— PROBLEM REQUIREMENTS —
A single number is required: the count of lines in the entries below that include the word "targeral".

— THE RECORDS —
------------------------------------------------------------

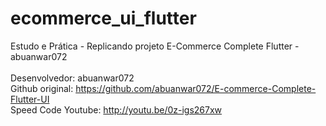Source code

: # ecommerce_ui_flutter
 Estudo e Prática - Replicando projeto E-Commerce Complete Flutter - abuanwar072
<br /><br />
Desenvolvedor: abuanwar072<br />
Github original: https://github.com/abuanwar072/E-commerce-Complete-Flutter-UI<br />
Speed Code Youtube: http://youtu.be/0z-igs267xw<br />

------------------------------------------------------------

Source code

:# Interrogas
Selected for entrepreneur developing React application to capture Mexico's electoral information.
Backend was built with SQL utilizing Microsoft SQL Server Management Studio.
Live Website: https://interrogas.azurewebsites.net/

------------------------------------------------------------

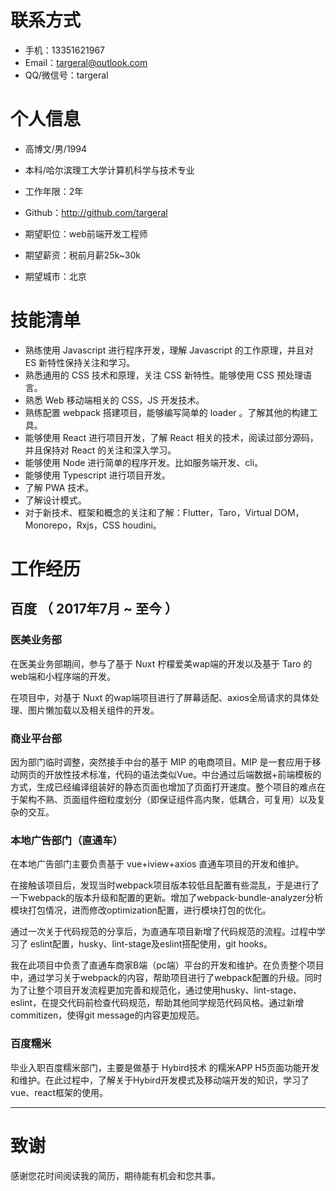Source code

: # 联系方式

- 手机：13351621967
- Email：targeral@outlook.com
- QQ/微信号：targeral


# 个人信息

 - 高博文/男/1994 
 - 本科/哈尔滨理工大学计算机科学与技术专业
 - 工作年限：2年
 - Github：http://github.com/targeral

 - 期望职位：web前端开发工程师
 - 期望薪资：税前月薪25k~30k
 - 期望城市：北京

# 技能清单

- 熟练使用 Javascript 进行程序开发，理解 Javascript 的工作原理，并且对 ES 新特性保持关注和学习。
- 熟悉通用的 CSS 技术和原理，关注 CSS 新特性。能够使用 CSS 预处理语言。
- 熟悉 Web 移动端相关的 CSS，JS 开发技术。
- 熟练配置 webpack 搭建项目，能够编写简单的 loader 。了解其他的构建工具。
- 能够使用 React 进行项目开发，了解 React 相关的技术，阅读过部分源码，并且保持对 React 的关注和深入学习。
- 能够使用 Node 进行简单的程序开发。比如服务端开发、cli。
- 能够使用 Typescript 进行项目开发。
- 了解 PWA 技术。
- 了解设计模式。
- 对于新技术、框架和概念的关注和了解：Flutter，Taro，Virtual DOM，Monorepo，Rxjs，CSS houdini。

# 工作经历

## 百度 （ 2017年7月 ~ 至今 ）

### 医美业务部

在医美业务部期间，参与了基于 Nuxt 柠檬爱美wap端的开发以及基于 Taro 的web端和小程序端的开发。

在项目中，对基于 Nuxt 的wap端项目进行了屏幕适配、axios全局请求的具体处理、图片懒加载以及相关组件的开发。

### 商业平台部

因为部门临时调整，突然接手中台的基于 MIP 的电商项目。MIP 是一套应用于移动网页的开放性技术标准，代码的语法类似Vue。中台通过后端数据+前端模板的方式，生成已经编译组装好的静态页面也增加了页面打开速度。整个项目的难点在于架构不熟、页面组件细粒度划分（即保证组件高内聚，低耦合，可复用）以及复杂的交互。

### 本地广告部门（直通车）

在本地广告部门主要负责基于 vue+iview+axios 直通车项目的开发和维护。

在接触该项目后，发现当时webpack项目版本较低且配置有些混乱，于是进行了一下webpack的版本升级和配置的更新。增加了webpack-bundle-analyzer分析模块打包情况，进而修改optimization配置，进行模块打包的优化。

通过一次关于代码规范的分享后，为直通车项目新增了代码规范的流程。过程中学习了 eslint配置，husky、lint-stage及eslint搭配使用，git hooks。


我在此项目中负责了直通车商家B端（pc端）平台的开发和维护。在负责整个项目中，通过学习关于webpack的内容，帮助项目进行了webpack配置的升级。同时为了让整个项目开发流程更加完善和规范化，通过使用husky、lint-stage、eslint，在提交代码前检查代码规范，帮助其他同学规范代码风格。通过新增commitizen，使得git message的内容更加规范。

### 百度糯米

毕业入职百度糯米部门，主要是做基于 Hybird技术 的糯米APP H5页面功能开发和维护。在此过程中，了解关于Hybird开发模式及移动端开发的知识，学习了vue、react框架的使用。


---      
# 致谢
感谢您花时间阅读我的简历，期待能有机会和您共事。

------------------------------------------------------------

— COMPLETED EXERCISE —
3